%%

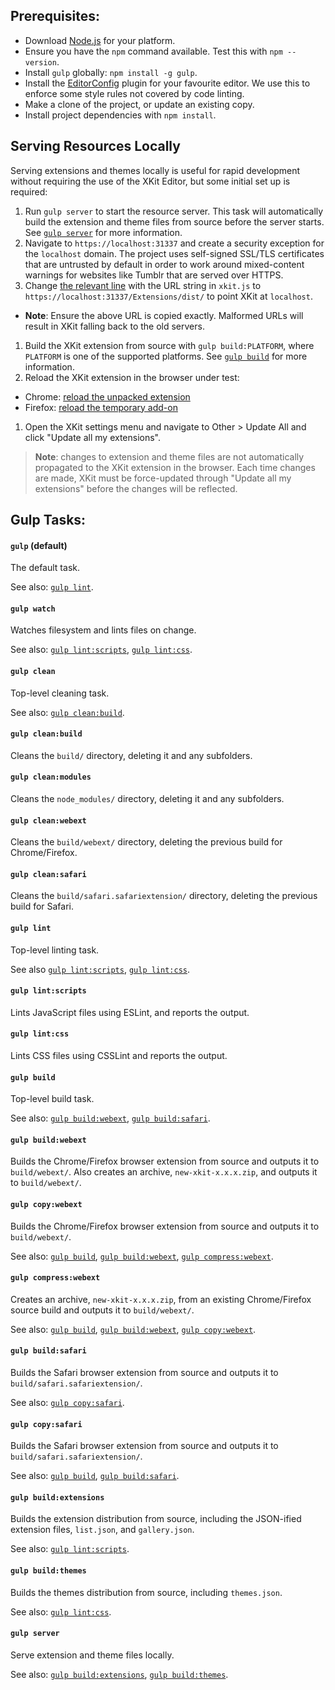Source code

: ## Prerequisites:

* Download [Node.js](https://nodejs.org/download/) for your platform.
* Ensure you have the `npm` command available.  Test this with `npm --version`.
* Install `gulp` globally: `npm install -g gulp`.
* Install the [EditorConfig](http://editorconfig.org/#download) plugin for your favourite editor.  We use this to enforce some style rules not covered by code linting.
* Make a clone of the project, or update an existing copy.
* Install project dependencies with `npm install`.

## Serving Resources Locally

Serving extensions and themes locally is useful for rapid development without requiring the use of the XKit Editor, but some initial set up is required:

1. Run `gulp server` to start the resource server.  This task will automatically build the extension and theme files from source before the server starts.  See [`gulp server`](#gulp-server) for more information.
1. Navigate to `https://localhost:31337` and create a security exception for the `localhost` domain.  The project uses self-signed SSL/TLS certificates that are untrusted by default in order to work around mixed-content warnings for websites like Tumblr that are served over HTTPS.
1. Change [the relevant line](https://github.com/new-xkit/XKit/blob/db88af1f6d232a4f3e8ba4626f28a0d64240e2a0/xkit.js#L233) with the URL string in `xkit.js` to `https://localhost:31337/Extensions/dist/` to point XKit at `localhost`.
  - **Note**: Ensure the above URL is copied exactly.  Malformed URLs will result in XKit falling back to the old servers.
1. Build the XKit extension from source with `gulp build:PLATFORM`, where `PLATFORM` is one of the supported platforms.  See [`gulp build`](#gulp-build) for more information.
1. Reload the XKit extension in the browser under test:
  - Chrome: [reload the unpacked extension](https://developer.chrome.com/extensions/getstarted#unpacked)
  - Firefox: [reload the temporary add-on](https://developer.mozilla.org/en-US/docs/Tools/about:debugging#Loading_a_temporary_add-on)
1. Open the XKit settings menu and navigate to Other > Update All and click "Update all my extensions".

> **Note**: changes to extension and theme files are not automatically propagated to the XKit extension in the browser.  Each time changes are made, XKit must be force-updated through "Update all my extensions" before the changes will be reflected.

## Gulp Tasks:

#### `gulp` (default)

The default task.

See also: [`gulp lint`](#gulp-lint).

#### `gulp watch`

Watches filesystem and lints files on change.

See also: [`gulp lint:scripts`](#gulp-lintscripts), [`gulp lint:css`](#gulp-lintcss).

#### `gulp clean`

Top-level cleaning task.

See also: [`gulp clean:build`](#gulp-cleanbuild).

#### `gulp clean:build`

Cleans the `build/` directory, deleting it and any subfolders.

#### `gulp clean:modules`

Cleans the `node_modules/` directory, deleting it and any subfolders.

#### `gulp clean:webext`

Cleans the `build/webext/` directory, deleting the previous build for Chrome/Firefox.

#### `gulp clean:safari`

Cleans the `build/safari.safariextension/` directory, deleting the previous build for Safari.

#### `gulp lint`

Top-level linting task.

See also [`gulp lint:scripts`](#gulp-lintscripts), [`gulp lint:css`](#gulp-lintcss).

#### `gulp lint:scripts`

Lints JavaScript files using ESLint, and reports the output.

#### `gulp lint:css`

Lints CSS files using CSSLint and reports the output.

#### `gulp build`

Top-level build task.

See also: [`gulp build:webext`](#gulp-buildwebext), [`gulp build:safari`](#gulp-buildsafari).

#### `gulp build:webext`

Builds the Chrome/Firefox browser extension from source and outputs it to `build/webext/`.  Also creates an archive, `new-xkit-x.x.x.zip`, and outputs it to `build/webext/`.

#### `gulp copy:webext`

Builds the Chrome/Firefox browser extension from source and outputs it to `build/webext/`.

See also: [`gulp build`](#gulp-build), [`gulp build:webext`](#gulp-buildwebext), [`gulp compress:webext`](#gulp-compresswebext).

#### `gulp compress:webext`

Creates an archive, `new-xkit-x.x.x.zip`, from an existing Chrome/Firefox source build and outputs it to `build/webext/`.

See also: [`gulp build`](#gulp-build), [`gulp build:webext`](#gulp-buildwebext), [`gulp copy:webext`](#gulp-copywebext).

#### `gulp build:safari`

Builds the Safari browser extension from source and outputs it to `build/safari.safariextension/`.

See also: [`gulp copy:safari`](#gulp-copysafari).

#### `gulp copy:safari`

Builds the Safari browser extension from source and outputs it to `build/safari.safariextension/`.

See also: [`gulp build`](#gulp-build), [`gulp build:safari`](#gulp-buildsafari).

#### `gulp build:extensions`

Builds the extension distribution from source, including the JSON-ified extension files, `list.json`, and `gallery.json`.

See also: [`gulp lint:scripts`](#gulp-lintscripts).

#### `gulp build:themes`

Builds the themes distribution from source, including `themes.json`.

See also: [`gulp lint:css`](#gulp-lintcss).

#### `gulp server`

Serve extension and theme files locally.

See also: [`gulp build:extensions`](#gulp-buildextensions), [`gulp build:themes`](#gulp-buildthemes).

%%
%%

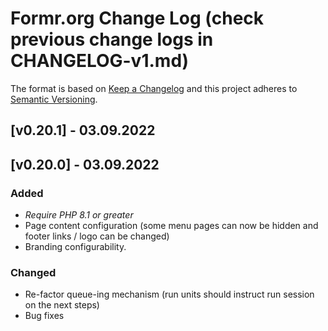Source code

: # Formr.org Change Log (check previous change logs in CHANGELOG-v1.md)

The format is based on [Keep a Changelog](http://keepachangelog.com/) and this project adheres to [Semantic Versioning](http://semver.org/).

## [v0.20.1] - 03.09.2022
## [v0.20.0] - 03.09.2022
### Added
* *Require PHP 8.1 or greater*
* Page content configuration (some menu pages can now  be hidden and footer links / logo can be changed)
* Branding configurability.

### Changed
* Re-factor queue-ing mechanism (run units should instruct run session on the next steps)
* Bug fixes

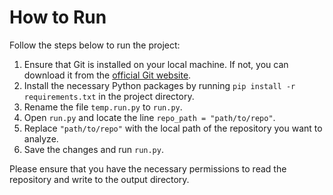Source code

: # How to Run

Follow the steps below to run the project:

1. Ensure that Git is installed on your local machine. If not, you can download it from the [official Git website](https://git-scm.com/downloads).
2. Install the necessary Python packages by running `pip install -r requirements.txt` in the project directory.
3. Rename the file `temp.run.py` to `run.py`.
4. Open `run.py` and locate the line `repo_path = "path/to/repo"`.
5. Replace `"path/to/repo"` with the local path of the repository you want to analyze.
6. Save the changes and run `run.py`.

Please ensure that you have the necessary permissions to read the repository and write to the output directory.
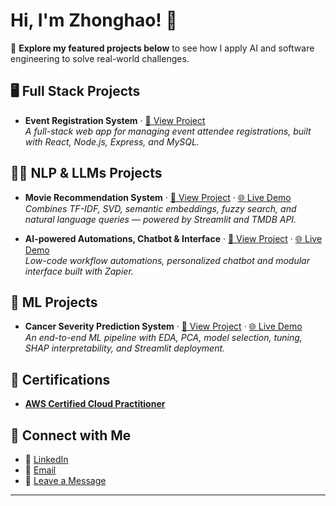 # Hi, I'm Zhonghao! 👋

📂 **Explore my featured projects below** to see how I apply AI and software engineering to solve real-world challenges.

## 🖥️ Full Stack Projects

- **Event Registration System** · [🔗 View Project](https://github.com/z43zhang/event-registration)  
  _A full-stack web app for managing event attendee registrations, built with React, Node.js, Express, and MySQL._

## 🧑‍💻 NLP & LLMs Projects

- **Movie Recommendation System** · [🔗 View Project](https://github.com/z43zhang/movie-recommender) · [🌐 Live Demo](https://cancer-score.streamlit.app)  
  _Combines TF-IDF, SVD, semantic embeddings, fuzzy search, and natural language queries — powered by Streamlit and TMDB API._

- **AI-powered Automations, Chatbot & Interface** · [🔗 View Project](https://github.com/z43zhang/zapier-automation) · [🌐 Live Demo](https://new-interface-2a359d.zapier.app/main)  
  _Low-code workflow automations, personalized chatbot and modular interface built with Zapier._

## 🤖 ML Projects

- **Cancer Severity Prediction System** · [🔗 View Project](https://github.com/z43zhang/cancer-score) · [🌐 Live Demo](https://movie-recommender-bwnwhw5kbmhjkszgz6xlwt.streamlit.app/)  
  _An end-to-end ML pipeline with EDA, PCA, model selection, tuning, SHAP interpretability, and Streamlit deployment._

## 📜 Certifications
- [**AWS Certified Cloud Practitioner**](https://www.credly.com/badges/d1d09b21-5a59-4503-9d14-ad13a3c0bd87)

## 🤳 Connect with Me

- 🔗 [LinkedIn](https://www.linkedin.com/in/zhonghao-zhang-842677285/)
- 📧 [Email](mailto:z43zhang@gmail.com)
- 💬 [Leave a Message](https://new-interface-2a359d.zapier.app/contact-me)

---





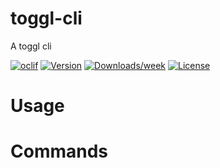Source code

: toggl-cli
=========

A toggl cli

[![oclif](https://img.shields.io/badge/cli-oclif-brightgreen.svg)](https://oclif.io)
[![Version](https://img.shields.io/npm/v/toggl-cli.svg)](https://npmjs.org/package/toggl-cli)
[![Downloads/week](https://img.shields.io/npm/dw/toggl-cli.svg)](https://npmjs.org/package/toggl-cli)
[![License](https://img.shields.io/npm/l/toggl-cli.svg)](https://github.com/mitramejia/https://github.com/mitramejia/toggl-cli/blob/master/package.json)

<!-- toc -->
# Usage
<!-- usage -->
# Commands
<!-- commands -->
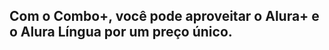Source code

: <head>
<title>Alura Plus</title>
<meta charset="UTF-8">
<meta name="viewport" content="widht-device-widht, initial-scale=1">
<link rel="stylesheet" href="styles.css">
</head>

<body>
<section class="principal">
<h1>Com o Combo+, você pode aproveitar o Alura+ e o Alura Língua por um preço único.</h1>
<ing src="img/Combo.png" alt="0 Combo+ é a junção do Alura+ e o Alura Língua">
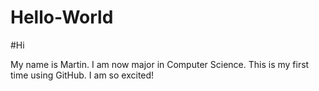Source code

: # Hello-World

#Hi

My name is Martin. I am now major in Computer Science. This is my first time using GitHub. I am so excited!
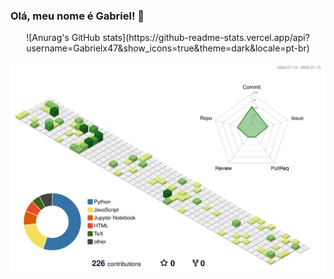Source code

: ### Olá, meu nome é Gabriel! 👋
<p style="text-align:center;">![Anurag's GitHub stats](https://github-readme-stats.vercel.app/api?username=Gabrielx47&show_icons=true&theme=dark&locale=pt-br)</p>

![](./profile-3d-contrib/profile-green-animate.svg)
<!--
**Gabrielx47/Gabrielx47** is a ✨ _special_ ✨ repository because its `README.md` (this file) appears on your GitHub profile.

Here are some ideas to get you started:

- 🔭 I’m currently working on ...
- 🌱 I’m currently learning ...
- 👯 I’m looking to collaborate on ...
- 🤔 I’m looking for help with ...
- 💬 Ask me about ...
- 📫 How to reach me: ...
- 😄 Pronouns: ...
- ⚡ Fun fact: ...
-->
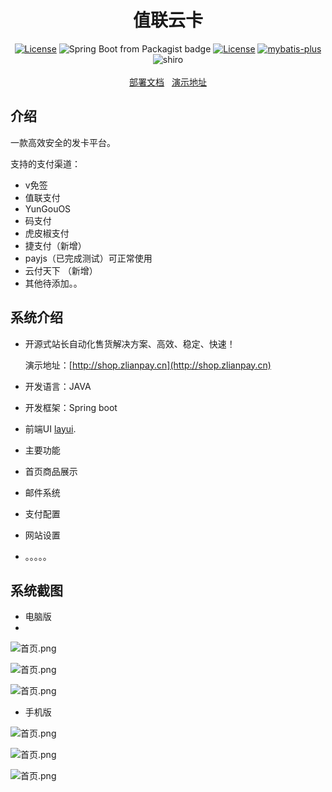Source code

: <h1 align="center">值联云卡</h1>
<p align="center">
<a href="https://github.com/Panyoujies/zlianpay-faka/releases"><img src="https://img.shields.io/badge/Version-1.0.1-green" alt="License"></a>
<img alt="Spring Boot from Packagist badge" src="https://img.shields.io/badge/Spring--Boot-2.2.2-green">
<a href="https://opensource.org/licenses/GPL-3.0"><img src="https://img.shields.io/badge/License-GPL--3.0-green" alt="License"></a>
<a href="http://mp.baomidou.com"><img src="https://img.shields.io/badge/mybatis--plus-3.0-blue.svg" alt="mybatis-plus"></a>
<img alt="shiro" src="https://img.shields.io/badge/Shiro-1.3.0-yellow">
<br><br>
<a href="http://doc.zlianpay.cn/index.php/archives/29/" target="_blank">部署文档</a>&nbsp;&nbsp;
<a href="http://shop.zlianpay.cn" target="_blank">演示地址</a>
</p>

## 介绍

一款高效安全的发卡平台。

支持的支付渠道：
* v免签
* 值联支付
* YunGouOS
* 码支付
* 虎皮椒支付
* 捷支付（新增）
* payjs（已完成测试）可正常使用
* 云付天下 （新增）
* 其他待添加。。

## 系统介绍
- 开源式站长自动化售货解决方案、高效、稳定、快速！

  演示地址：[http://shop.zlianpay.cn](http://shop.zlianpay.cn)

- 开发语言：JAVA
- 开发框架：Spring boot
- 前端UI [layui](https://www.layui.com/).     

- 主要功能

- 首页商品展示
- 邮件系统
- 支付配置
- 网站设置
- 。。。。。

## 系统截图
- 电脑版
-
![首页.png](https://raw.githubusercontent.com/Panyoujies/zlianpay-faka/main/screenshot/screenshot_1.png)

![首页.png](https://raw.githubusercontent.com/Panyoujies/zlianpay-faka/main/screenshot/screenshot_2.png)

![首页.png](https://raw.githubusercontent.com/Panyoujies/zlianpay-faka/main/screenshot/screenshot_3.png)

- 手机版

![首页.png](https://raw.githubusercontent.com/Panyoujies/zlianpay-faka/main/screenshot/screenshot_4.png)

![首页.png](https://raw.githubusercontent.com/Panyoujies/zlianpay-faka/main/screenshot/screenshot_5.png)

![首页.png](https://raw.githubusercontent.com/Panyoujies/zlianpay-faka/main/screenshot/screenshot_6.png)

%%
%%

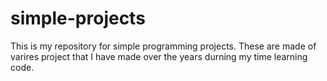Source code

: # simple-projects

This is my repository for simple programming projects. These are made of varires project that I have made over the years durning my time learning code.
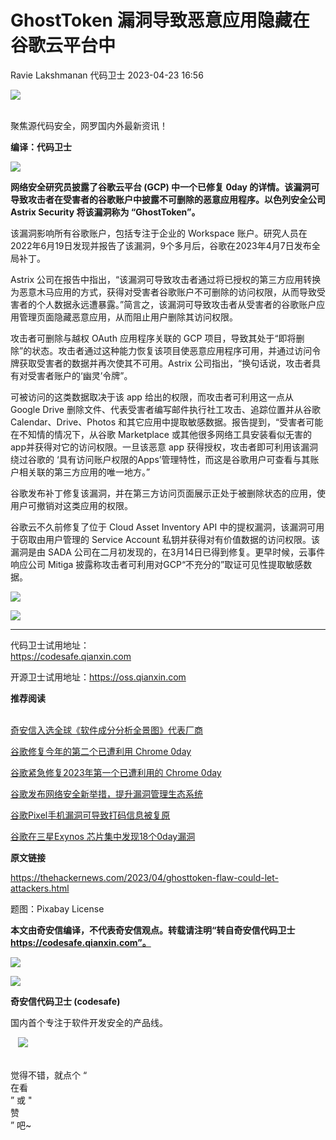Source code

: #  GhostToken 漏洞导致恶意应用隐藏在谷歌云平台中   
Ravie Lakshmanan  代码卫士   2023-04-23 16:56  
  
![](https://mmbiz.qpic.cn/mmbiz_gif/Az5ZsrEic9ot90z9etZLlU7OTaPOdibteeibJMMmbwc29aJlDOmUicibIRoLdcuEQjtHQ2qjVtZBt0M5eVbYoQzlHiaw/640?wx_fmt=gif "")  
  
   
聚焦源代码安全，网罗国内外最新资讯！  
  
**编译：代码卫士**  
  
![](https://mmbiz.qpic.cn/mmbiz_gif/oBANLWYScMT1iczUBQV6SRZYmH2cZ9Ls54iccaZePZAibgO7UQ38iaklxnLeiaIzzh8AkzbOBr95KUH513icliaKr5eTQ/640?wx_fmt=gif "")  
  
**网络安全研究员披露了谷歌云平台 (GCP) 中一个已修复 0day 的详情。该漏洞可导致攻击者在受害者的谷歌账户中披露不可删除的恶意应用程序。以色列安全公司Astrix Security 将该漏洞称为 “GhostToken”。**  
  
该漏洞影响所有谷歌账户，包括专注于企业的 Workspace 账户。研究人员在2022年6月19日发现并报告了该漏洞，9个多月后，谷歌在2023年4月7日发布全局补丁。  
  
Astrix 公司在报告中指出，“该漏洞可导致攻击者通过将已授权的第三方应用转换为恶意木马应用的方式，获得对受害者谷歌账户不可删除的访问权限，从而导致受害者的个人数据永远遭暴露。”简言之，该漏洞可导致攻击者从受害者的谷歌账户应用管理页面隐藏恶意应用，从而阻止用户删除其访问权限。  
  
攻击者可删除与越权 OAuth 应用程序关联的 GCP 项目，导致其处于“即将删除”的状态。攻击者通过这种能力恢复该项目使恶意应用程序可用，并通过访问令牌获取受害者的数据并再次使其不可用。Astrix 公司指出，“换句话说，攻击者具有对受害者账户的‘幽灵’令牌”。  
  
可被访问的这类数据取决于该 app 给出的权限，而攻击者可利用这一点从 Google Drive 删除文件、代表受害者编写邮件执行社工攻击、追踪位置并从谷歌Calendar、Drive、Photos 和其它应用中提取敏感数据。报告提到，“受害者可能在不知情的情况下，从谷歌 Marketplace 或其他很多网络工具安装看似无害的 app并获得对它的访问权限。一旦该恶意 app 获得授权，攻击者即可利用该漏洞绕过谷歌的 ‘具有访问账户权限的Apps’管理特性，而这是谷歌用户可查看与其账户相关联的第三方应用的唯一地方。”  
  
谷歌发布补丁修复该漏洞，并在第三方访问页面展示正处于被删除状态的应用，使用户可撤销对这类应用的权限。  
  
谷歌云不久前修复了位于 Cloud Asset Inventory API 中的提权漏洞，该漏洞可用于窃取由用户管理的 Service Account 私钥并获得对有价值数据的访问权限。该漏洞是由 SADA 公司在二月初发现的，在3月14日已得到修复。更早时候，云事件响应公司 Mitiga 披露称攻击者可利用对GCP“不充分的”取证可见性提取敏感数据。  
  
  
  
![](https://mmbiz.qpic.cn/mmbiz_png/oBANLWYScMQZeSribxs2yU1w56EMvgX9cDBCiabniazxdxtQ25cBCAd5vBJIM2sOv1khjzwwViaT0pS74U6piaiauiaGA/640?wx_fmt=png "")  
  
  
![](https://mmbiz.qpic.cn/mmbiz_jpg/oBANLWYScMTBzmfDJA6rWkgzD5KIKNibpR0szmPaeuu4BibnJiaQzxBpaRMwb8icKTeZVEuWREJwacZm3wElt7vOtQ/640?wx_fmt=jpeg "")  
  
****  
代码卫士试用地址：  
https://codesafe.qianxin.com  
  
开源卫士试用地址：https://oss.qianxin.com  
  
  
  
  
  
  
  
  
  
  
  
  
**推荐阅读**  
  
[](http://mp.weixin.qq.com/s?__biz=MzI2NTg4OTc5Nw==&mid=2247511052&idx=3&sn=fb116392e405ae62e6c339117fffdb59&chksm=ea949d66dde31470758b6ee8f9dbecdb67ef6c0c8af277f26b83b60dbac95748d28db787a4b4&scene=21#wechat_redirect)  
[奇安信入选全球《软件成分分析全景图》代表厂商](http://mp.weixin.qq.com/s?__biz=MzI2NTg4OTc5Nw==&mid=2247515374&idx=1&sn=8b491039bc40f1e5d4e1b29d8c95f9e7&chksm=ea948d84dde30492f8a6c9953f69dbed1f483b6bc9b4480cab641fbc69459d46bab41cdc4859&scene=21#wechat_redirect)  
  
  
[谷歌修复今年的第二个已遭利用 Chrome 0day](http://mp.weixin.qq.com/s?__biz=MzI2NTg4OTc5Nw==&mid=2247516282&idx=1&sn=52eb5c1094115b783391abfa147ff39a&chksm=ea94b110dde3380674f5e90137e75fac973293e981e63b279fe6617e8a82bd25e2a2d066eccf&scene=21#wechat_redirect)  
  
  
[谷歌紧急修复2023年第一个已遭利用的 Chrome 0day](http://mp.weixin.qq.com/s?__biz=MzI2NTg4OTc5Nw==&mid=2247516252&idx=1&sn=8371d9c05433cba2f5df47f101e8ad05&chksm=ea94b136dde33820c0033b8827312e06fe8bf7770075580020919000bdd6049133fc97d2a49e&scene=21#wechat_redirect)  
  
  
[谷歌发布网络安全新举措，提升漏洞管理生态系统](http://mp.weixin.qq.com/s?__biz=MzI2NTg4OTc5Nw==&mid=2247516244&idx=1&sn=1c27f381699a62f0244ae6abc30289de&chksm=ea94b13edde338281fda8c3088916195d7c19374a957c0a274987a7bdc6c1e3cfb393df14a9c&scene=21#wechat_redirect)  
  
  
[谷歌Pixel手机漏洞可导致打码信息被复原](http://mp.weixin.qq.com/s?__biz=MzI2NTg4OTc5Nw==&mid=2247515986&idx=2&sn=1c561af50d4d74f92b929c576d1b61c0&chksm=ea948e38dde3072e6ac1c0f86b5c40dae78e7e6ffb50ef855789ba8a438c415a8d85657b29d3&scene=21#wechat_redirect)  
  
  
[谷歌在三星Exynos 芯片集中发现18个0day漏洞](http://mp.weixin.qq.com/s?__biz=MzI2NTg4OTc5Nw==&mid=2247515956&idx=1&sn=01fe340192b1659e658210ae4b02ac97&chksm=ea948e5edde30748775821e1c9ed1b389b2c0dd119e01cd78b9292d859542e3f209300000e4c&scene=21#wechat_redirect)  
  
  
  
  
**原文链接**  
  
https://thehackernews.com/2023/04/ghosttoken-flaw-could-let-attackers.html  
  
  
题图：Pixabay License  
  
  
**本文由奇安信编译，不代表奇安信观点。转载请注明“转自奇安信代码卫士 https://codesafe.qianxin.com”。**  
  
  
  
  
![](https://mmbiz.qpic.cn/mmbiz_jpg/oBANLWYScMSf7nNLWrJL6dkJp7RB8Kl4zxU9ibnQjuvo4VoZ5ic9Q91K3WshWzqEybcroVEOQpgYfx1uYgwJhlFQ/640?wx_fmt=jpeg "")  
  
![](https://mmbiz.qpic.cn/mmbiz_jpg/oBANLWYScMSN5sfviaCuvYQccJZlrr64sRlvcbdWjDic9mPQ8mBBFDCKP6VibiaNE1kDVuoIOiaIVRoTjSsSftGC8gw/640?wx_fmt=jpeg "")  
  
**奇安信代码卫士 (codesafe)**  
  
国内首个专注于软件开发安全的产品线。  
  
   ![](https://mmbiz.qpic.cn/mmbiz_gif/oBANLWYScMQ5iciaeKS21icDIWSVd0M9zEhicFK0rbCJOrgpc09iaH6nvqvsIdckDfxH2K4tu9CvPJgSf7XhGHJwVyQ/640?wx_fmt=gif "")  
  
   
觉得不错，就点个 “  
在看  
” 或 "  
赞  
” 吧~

%%

— WHAT THIS TASK INVOLVES —
Take the word "default" and find each line of the material that contains it. Copy those lines.

— WRITTEN SOLUTION —
1. Navigate to `https://localhost:31337` and create a security exception for the `localhost` domain.  The project uses self-signed SSL/TLS certificates that are untrusted by default in order to work around mixed-content warnings for websites like Tumblr that are served over HTTPS.
#### `gulp` (default)
The default task.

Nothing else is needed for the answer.